• **Work to complete**
Write out each line of the records that has "innovations" in it.

• **Source material**
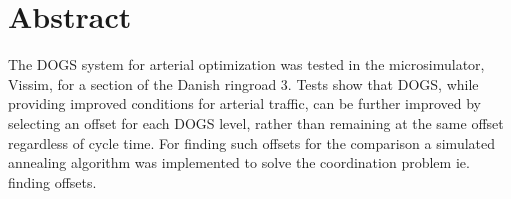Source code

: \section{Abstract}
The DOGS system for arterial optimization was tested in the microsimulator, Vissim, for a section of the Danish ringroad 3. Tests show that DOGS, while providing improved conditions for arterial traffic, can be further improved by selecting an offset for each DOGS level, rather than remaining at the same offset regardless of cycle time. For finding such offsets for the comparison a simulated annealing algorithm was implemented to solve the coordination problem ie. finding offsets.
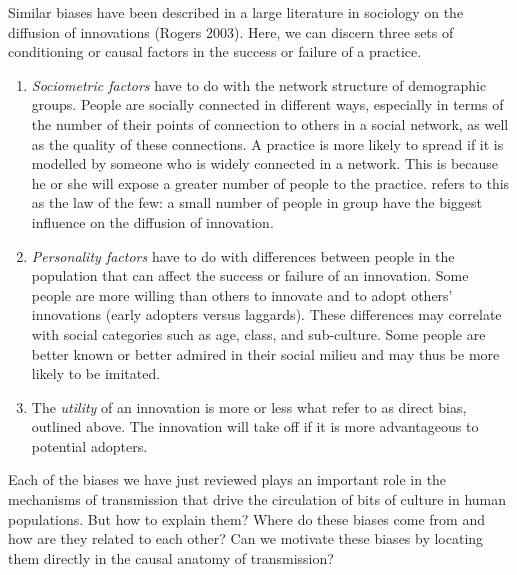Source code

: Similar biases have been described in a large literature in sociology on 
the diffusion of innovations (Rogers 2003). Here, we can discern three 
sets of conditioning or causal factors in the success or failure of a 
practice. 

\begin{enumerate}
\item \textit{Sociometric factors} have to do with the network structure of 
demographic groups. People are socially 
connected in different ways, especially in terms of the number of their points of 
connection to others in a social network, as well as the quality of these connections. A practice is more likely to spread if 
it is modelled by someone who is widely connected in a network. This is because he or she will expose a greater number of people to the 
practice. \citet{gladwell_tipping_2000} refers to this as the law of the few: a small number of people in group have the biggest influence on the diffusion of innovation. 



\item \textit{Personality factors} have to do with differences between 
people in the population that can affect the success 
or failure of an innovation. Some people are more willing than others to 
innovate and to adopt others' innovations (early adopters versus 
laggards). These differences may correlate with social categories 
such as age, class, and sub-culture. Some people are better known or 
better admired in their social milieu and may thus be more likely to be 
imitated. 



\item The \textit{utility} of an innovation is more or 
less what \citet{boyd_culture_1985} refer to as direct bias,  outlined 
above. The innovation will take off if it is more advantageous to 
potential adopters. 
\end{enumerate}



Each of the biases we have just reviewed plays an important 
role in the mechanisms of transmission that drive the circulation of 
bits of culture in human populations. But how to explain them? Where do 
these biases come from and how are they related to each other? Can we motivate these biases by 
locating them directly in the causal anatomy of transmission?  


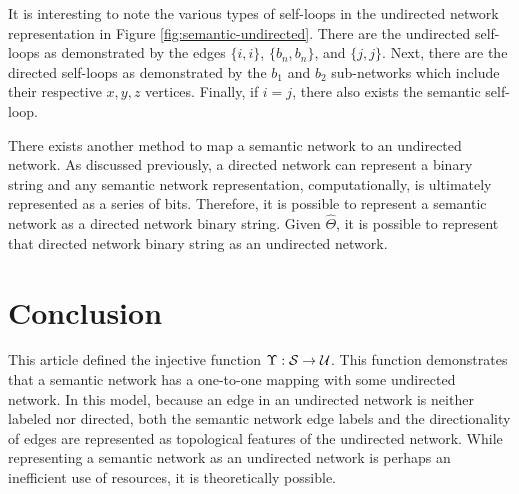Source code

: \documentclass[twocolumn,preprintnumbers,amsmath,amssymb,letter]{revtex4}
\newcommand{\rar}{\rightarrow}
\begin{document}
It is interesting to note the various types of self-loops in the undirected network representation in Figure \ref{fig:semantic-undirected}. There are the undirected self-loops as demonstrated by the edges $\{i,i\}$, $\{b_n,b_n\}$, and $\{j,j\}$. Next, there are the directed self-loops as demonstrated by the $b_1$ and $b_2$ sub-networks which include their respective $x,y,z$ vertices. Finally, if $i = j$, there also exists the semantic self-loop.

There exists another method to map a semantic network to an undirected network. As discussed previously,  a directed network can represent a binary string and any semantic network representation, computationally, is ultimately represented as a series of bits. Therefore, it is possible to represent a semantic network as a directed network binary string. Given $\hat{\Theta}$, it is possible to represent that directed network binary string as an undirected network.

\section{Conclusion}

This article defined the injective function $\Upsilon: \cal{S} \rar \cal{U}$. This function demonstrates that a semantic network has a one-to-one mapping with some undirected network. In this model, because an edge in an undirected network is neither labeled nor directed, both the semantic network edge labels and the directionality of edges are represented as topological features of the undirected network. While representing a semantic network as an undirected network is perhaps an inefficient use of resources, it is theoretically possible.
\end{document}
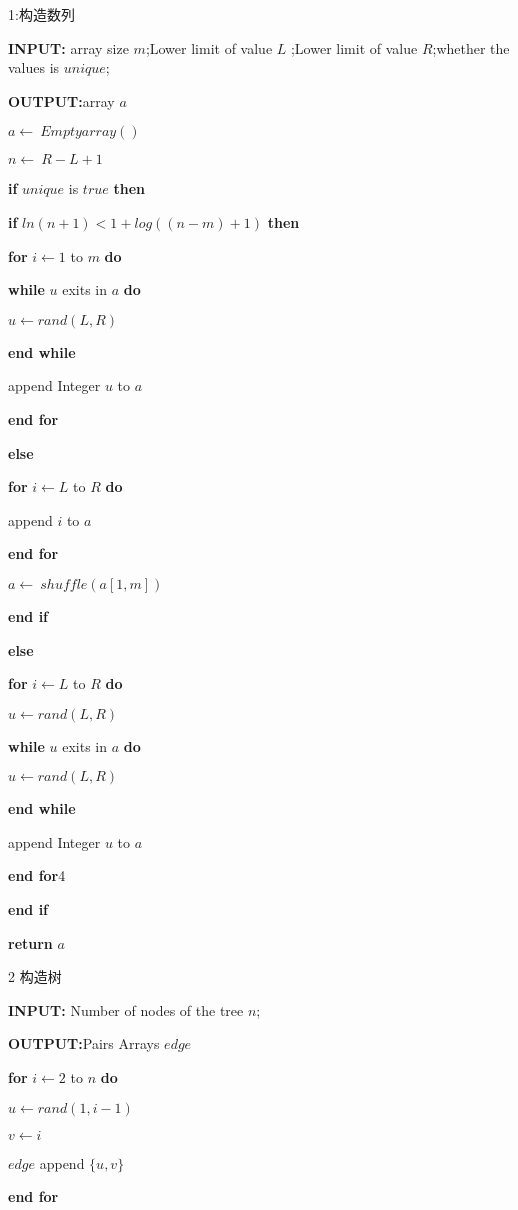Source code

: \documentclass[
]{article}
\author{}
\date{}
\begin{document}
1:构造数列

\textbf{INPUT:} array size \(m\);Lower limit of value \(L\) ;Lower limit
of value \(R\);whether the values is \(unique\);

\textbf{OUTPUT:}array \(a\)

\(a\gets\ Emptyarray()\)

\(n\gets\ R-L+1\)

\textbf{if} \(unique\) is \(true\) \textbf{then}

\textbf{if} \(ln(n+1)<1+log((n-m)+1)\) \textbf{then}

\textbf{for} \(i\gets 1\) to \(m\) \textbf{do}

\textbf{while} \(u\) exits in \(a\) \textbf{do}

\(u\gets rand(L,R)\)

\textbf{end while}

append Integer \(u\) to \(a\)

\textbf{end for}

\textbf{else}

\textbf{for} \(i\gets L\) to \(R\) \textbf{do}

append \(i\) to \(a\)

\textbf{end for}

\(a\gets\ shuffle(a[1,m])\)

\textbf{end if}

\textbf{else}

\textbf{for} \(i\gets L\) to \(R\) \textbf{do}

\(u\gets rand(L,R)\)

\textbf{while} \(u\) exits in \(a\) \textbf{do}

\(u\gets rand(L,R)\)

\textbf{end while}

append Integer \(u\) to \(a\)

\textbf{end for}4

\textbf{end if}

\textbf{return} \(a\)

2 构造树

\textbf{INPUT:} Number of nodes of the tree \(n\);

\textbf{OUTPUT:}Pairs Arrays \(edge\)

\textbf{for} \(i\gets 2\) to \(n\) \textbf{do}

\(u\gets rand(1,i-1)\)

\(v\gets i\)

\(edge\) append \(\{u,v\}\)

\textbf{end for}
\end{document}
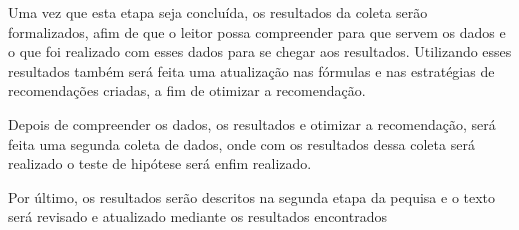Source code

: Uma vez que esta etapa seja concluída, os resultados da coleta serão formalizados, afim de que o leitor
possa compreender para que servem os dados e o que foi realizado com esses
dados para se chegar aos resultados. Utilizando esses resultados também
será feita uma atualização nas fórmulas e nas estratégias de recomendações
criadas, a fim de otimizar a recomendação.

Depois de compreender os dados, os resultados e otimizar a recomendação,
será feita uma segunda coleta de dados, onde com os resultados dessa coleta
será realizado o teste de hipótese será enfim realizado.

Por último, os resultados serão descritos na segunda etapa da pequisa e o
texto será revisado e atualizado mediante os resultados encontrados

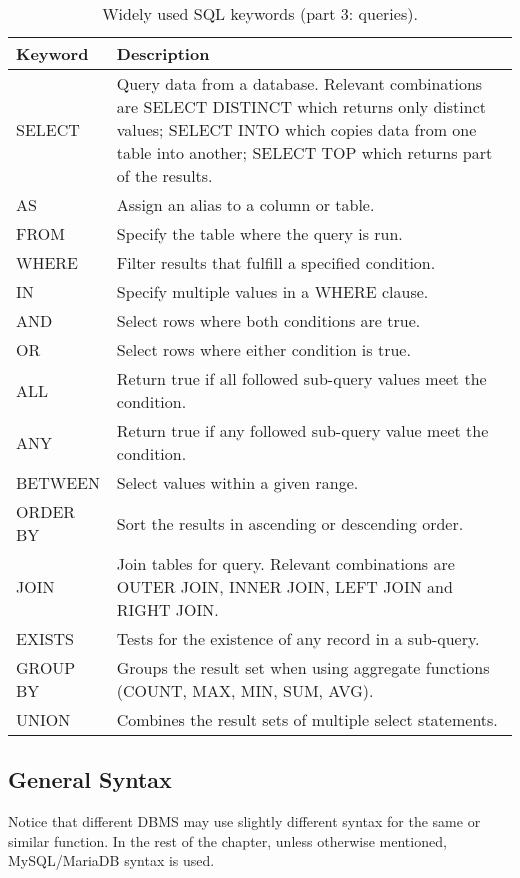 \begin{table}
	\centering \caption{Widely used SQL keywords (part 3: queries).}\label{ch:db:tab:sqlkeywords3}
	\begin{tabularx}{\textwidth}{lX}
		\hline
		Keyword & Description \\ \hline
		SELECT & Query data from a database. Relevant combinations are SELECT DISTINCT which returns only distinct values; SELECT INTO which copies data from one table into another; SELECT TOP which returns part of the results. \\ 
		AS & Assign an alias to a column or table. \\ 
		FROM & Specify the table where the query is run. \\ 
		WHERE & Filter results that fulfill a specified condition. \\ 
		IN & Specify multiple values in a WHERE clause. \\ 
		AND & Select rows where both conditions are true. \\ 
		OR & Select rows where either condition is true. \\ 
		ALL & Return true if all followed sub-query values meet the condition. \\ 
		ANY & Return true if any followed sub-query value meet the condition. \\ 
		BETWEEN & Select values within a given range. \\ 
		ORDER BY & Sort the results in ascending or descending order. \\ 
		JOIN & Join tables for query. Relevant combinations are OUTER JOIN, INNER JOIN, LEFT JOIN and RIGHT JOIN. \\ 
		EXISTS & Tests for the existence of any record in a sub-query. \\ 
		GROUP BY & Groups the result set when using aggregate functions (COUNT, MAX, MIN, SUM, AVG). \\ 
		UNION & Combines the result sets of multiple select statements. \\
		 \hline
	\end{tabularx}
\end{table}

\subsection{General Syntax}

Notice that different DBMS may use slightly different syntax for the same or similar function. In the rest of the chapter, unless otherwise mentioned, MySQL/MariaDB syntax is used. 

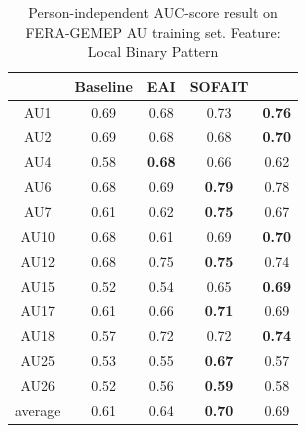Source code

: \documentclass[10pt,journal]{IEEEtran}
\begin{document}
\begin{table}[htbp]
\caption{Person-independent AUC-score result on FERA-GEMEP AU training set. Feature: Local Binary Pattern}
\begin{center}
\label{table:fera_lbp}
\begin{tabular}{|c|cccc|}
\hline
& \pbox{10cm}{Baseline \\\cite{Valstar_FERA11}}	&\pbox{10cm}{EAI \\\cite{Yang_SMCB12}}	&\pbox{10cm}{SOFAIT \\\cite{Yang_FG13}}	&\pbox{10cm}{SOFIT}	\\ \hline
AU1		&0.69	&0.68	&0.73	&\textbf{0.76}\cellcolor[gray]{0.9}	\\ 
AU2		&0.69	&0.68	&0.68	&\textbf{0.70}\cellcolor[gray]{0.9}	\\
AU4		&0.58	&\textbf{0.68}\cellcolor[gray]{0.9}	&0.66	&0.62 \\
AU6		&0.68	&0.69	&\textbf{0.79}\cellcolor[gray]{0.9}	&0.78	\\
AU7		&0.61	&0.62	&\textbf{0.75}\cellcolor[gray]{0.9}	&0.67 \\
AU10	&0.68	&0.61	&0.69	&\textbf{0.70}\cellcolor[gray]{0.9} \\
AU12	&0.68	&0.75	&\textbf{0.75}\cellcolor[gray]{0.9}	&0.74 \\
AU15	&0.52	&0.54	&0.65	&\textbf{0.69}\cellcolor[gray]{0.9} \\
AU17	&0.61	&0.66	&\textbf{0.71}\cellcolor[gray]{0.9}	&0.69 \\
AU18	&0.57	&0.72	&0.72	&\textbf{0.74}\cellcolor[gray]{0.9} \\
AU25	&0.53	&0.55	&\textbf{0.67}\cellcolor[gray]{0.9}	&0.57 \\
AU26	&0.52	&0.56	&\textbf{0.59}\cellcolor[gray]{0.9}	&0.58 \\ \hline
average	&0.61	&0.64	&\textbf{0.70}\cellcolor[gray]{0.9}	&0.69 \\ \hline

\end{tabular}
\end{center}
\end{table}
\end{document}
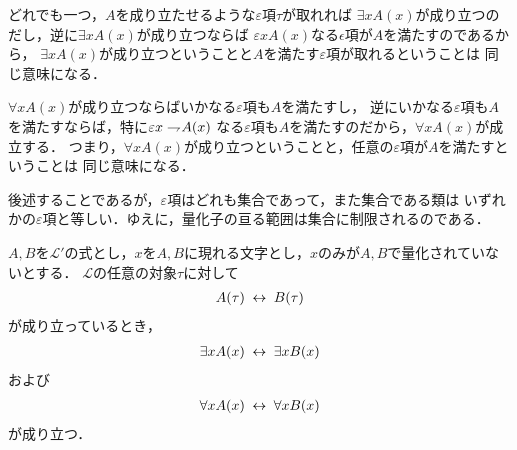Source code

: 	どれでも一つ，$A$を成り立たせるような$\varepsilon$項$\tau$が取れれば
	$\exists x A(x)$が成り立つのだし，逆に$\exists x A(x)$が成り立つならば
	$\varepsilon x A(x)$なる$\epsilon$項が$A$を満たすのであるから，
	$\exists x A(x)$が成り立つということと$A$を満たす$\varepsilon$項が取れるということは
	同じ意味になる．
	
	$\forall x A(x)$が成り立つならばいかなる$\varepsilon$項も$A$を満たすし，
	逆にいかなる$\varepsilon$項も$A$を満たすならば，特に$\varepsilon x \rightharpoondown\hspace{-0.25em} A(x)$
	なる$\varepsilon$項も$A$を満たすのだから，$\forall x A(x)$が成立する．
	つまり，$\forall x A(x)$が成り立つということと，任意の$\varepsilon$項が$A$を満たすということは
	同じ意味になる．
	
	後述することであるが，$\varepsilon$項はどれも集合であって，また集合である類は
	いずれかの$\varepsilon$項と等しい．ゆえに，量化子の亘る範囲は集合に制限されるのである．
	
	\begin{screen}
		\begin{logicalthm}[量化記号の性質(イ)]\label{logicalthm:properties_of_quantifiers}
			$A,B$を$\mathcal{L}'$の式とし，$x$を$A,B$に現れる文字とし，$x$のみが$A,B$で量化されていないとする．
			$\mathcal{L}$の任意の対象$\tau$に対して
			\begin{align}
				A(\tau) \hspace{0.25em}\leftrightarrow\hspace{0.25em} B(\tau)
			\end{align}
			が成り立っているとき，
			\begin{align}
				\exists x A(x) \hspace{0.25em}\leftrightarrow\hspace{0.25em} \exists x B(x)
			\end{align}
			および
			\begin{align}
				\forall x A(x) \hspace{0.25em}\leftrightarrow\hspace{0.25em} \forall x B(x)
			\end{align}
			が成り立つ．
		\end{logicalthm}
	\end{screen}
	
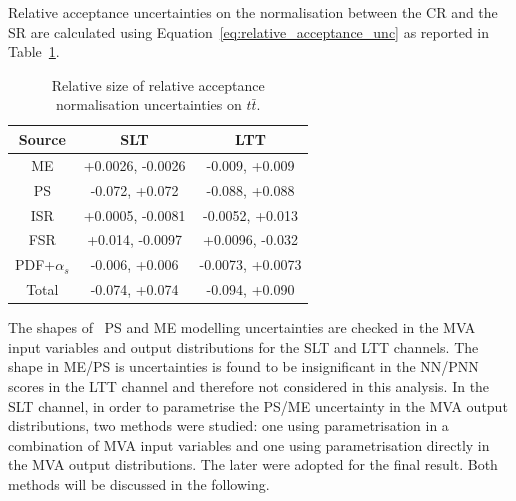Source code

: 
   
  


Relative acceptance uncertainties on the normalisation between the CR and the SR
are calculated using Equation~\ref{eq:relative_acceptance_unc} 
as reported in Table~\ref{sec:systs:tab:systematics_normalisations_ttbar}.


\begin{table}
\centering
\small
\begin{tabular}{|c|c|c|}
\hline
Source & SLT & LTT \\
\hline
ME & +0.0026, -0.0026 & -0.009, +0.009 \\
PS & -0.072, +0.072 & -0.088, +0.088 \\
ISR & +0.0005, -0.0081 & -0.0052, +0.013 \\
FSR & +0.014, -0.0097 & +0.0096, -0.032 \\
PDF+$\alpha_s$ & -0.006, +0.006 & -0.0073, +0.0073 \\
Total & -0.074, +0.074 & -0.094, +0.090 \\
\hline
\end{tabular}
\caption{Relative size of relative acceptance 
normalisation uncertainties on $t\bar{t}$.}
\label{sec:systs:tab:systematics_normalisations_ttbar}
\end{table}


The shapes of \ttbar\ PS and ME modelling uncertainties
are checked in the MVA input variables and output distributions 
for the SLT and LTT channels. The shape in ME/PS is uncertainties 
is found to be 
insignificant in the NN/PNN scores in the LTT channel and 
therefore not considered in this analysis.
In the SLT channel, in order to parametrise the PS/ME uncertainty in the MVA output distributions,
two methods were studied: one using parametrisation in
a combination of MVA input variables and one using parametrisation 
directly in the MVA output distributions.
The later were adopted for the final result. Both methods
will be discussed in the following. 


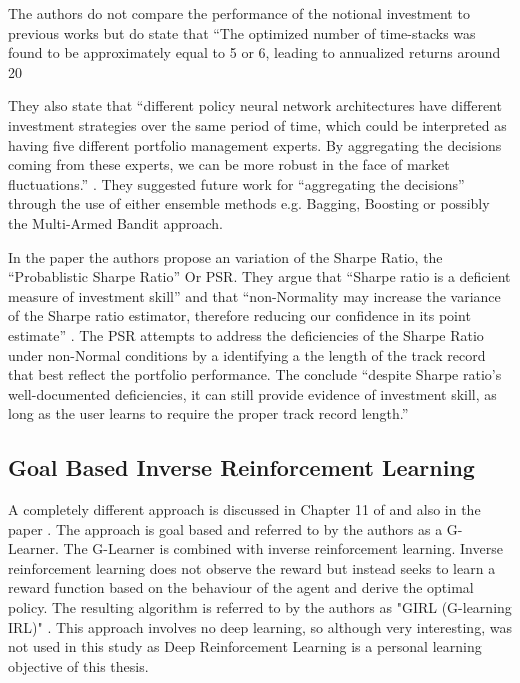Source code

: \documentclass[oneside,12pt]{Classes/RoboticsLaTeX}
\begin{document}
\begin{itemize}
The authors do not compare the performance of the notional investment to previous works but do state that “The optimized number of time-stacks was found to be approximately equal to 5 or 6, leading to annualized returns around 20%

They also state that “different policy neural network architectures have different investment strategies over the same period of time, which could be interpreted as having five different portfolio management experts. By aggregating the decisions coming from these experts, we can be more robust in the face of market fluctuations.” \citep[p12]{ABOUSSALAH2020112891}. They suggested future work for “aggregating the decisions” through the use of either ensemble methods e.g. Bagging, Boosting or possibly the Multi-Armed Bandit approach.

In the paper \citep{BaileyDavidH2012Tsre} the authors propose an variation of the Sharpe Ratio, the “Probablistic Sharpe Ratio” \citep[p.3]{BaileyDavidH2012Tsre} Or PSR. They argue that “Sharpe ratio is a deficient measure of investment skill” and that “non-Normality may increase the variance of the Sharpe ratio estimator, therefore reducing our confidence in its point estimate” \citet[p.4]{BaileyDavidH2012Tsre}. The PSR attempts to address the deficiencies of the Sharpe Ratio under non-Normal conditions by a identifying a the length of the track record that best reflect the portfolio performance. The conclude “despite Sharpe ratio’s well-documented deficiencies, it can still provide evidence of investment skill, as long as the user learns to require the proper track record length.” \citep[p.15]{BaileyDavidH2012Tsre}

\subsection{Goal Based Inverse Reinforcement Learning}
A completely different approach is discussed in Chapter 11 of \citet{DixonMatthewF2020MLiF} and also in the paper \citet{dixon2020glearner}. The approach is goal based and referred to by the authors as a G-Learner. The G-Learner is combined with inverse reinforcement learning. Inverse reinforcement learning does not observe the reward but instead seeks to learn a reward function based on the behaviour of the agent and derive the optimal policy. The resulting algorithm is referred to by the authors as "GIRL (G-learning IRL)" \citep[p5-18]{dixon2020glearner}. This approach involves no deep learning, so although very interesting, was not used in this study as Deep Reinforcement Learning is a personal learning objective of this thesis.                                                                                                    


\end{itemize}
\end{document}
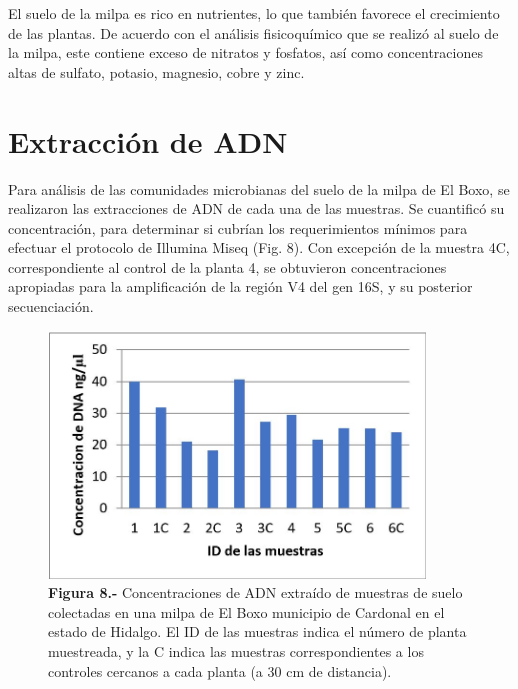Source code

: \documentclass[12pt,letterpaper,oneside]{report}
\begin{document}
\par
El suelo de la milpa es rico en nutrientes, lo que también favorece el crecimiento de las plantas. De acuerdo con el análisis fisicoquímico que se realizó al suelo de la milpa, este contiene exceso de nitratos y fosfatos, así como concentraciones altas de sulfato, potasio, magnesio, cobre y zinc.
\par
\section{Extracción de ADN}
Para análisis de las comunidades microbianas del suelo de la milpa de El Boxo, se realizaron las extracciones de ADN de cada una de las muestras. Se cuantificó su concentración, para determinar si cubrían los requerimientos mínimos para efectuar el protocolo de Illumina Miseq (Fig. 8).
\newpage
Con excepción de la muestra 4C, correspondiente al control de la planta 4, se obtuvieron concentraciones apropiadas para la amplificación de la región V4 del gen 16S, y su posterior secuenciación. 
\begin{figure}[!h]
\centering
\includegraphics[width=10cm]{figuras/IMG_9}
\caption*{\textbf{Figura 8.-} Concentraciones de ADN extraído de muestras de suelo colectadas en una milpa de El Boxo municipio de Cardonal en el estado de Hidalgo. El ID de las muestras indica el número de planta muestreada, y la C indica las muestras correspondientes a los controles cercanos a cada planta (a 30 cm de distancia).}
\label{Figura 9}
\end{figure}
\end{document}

• **Reply to the exercise**
the diffusion of innovations (Rogers 2003). Here, we can discern three 
innovate and to adopt others' innovations (early adopters versus 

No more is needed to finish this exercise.